A look back at Almon family
A couple of weeks ago we looked at a distinguished member of the Almon family who served as probate judge longer than any other.
Many citizens of Hartselle and other communities knew of no probate jurist other than T. C. (Cliff) Almon. He held this position when they were born and probably issued their marriage licenses. He also probated countless wills. I remember when Judge Almon probated my dad’s will late in 1964, a few weeks after he, W. H. (Bill) Stewart Sr., passed away at UAB Hospital because of a heart condition roughly similar to one his son and namesake has as well.
Almon family members who have researched their history tell us the sire of the family was George W. Almon, who came to Lawrence County from Pulaski, Tenn., in 1817, two years before Alabama was admitted to the Union as a state with all the privileges and responsibilities shared by and imposed upon other states.
Following are stories related to the Almons in the 20th century, which have not appeared in this column before.
July 12, 1902—One of the most pleasant social events of the year was the barbecue and squirrel stew given by Judge E. B. Almon this afternoon at his summer residence, “Fern Quarry.” Judge Almon presides over the 11th judicial circuit, and the entertainment was given to the attorneys, newspapermen and chair officials of our district.
April 1, 1909—Circuit Solicitor David C. Almon (the father of Judge T. C. Almon) is in New York undergoing treatment for a nervous breakdown. Mr. Almon recently has been overrun with legal business, and on this account, his health has been quite bad for some weeks.
July 20, 1915—Congressman E. B. Almon was in Hartselle today along with Mrs. E. H. Mathis and M. C. Mauen, district farm demonstrator, to address the citizens in the interest of diversified farming and better educational facilities.
Janu. 3, 1916—A hot fight for the honor of representing the eighth Alabama district in Congress was assured by two candidates – Judge E. B. Almon of Tuscumbia and Judge W. W. Callahan of the Decaturs – who shied their hats into the ring today. In the race to succeed the late Judge William Richardson, which was waged in 1914, four candidates entered the field. These candidates included Judge Almon and Judge Callahan. In the runoff, Almon opposed Callahan and was successful in winning the House seat. Congressman Almon served as speaker of the Alabama House of Representatives and has held many other offices in the gift of the people. He is a member of the widely known Almon family, which has a connection all over this section of the state. Mr. Callahan has served for four years as solicitor (now district attorney) of Morgan County and has many friends and supporters in the Hartselle area.
April 17, 1917—When early this morning our Rep. E. B. Almon cast his vote against going to war against the Axis powers, surprise was unbounded throughout the Capitol complex. “I could not conscientiously vote in favor of sending the boys to the trenches of France.” He continued by saying, “There is no reason now to discuss motives. I am for America and in the forthcoming struggle will support the Wilson Administration. In my vote against war, I do not know whether I voted the sentiment of the eighth district or not. At any rate, I was conscientious.”
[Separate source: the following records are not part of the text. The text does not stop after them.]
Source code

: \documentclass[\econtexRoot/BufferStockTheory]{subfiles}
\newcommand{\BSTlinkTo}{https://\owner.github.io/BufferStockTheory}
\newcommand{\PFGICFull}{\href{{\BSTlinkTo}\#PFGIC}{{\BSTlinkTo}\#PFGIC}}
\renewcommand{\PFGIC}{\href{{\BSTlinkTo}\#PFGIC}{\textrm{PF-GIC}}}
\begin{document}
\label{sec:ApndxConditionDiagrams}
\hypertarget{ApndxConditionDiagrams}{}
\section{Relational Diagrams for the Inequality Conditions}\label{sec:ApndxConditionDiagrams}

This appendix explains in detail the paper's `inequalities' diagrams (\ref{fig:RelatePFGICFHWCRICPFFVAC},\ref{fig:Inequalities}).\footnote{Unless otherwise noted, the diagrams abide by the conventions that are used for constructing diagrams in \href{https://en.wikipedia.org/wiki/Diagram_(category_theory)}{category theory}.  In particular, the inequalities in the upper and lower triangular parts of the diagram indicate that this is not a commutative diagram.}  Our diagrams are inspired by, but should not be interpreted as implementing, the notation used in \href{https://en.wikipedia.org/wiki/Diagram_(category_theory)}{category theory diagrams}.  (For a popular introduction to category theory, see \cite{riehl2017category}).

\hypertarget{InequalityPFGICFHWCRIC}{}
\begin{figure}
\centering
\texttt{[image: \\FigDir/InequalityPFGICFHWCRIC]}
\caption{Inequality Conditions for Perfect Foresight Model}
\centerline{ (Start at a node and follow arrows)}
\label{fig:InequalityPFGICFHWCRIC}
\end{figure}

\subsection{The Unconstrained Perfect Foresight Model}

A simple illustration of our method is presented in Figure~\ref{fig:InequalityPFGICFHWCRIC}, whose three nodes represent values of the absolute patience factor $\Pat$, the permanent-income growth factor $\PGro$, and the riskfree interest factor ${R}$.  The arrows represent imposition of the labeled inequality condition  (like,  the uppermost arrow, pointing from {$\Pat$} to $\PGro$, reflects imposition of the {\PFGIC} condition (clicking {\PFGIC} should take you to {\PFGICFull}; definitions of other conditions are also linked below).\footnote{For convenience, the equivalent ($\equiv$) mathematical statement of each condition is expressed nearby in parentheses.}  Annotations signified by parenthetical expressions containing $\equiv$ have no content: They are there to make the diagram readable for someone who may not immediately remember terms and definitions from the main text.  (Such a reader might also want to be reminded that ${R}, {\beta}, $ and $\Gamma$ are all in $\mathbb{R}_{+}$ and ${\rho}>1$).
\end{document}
Oct. 11, 1918—Rep. Almon of our eighth Alabama district left tonight for Tuscumbia to attend the bedside of Walter H. Williams, his son-in-law, who is reportedly stricken with the raging Spanish flu pandemic, which is killing untold thousands of Americans and millions around the world. Rep. Almon’s daughter, Mrs. Walter Williams, is desperately ill with the same malady in Washington.
When all the flu deaths from 1918 were tallied, it was found the Spanish flu had taken approximately 50 million lives, approximately five times as many as the Great War.
April 30, 2012—The most recent Almon to distinguish himself in public service was Lawrence County native Supreme Court Associate Justice Reneau P. Almon (1975-1999). Prior to his time on Alabama’s highest court, Justice Almon had served at every level of Alabama’s court system. A few months after the passing of Justice Almon, it was decided to name the new site for holding trials in the State Judicial Building Annex as the Reneau P. Almon Courtroom.